The Fury, capture vidéo, 2023.
Photo : permission du Centre PHI, Montréal
La fumée et les jeux de flou constituent d’ailleurs des stratégies visuelles fréquemment utilisées par Neshat pour marquer le caractère fictif du récit et évoquer le rêve ou encore un changement de ton narratif. Par ailleurs, notre point de vue d’observateur ou observatrice fusionne de manière habile dans un changement de mise au point rapide opéré avec celui de la personne brutalisée, afin que l’on puisse s’identifier à elle. La mise en scène se montre davantage efficace lorsqu’on se trouve piégé·e au milieu des gardiens, qui en imposent avec leur regard en contreplongée. La perspective bascule encore une fois cependant quand le personnage s’approche d’un homme qui lui souffle au visage la fumée de sa cigarette. Neshat amène ici une dimension incorporée et tragique à cette danse, qui n’est plus aucunement amusante puisqu’elle fait apparaitre les marques des sévices et des viols sur le corps de la jeune femme. Dans les gestes et les positions de la victime transparaissent désormais les traces et les souvenirs encore présents d’une souffrance physique et mentale répétée. Loin de vouloir condamner sa protagoniste au statut de victime, Neshat crée une lueur d’espoir lorsque la prisonnière, qui esquive les regards sinistres de ses bourreaux, suit la lumière du jour provenant d’une porte dérobée et s’échappe en courant vers l’extérieur, nous laissant du même coup seul·es dans la pièce pour expérimenter son traumatisme.

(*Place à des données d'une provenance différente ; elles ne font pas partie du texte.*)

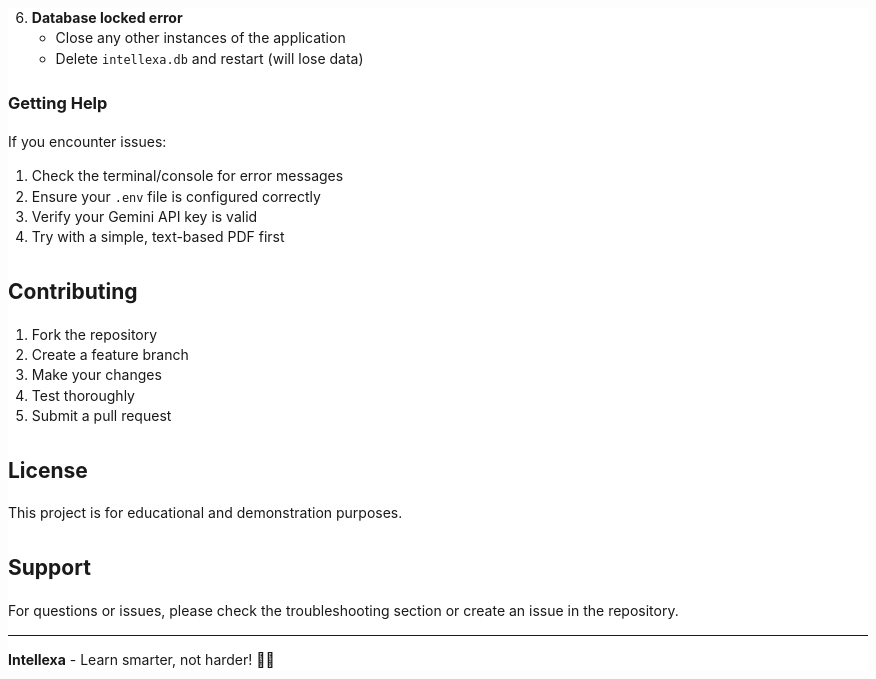 6. **Database locked error**
   - Close any other instances of the application
   - Delete `intellexa.db` and restart (will lose data)

### Getting Help

If you encounter issues:
1. Check the terminal/console for error messages
2. Ensure your `.env` file is configured correctly
3. Verify your Gemini API key is valid
4. Try with a simple, text-based PDF first

## Contributing

1. Fork the repository
2. Create a feature branch
3. Make your changes
4. Test thoroughly
5. Submit a pull request

## License

This project is for educational and demonstration purposes.

## Support

For questions or issues, please check the troubleshooting section or create an issue in the repository.

---

**Intellexa** - Learn smarter, not harder! 🧠✨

The Fury, capture vidéo, 2023.
Photo : permission du Centre PHI, Montréal
Le parcours de l’exposition nous mène à une installation vidéo située de l’autre côté d’une cloison qui, vu la disposition en parallèle des divans, encourage des allers-retours constants entre les deux écrans, qui diffusent à la suite des points de vue complémentaires d’une même scène. Avec une maitrise indéniable, Neshat exploite dans cette seconde partie de l’œuvre les diverses possibilités du médium filmique. L’artiste donne ainsi à voir la fugue de la femme, qui aboutit dans une rue commerçante, en superposant, grâce à la projection à deux canaux, à la fois l’angle du personnage féminin et celui des citoyen·nes témoins, par un jeu de champ-contrechamp. On y aperçoit certaines personnes qui choisissent typiquement de détourner le regard, tandis que d’autres s’indignent et ne peuvent s’empêcher d’exprimer leur colère en criant leur douleur. La réalisatrice semble ainsi transmettre son souhait personnel de révolte sociale par le truchement d’images issues de la culture visuelle populaire, toutefois toujours brulantes d’actualité, soit celles de badaud·es pacifiques et solidaires faisant front commun autour d’une danse et de musique de rue, puis celles plus violentes menant à la destruction de mobilier urbain et de voitures.

The Fury, capture vidéo, 2023.
Photo : permission du Centre PHI, Montréal
Détachée de toute tentative moralisatrice, l’œuvre de Neshat suscite bien l’engagement des spectateurs et spectatrices sur la situation de marginalisation des femmes iraniennes à travers un dialogue incessant entre les différentes installations vidéos qui composent son œuvre et, surtout, en insistant sur la richesse des perspectives d’une même situation. Le Centre PHI termine de belle façon l’expérience immersive avec l’écoute de morceaux musicaux de l’artiste tunisienne Emel Mathlouthi, compositrice de la bande sonore de l’exposition.
Julie Richard est doctorante en histoire de l’art à l’Université du Québec à Montréal. Elle s’intéresse aux démarches interdisciplinaires des femmes et des identités LGBTQIA+ européennes et nord-américaines de l’entre-deux-guerres ainsi qu’en art contemporain. Son projet doctoral porte sur des praxis queers mettant en œuvre des actions performatives militantes dans l’espace public, tant chez les avant-gardes historiques que dans les années 2000.